It appears that Python's __getslice__(self, a, b) overload has a surprising
behavior. From
http://docs.python.org/reference/datamodel.html#object.__getslice__:
"If negative indexes are used in the slice, the length of the sequence is
added to that index."
So when you evaluate rows[-20:], Python evaluates len(rows) (which is 13 in
the above example), and calls:
rows.__getslice__(-20+13, 2147483647)
rather than:
rows.__getslice__(-20, None)
or rows.__getslice__(-20, 2147483647)
as one might initially suspect. The Rows object just passes the received
indices on to self.records, so you're getting a new Rows back containing
records[-7:] - clearly not what you want!!
SOLUTION:
It turns out that __getslice__ is deprecated since Python 2.0, and that
__getitem__ should be used instead. If __getslice__ is missing and a a slice
is requested, __getitem__ receives a "slice" object.

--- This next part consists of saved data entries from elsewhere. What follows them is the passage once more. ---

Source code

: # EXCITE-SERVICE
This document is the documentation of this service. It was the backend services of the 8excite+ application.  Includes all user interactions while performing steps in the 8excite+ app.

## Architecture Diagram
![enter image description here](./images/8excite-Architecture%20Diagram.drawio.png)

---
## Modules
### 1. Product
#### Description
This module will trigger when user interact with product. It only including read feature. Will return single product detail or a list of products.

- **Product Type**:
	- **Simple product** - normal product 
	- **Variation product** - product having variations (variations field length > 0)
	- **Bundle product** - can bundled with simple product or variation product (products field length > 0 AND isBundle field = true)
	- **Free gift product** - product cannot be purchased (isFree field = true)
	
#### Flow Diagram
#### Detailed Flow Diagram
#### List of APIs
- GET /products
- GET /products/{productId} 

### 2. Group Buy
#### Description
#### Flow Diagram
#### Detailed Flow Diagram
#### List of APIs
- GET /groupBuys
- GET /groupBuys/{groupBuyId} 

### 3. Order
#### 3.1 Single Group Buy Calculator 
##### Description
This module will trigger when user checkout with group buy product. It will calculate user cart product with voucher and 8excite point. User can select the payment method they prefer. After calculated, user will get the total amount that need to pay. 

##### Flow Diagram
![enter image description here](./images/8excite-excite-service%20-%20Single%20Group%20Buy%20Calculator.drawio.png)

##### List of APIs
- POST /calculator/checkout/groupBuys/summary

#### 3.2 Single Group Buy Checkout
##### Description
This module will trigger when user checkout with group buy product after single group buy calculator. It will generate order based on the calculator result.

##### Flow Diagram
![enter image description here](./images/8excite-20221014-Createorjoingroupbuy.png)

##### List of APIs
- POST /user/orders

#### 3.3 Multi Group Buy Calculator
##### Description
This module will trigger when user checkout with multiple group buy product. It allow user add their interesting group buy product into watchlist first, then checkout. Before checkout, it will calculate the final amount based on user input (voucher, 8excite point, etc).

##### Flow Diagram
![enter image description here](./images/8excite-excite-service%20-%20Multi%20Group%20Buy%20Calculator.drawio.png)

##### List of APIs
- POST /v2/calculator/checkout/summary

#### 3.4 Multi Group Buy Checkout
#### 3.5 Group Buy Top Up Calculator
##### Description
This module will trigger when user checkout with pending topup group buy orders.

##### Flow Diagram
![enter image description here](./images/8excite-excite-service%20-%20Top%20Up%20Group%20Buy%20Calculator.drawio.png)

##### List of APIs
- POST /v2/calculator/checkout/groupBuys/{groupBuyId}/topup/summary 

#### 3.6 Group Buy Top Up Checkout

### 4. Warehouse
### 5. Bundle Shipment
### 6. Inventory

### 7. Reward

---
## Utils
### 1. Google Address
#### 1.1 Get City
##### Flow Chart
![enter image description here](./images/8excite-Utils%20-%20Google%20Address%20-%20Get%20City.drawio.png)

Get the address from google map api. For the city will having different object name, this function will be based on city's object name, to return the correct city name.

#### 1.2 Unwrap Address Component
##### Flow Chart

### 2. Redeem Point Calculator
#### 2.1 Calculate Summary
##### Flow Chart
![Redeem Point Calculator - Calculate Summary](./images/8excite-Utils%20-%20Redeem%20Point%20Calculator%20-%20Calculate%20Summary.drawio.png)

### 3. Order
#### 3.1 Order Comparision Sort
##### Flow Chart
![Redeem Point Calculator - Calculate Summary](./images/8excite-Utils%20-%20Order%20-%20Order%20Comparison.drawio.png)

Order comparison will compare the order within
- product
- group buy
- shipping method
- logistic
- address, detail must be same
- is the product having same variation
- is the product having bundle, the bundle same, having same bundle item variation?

A proposed fix:
- remove __getslice__ from Rows
- replace __getitem__ with:
def __getitem__(self, i):
if isinstance(i, slice):
return Rows(self.db, self.records[i], self.colnames)
else:
row = self.records[i]
keys = row.keys()
if self.compact and len(keys) == 1 and keys[0] != '_extra':
return row[row.keys()[0]]
return row
I've done a bit of testing with this. It fixes the problem noted by Gene,
and does not appear to break anything obvious.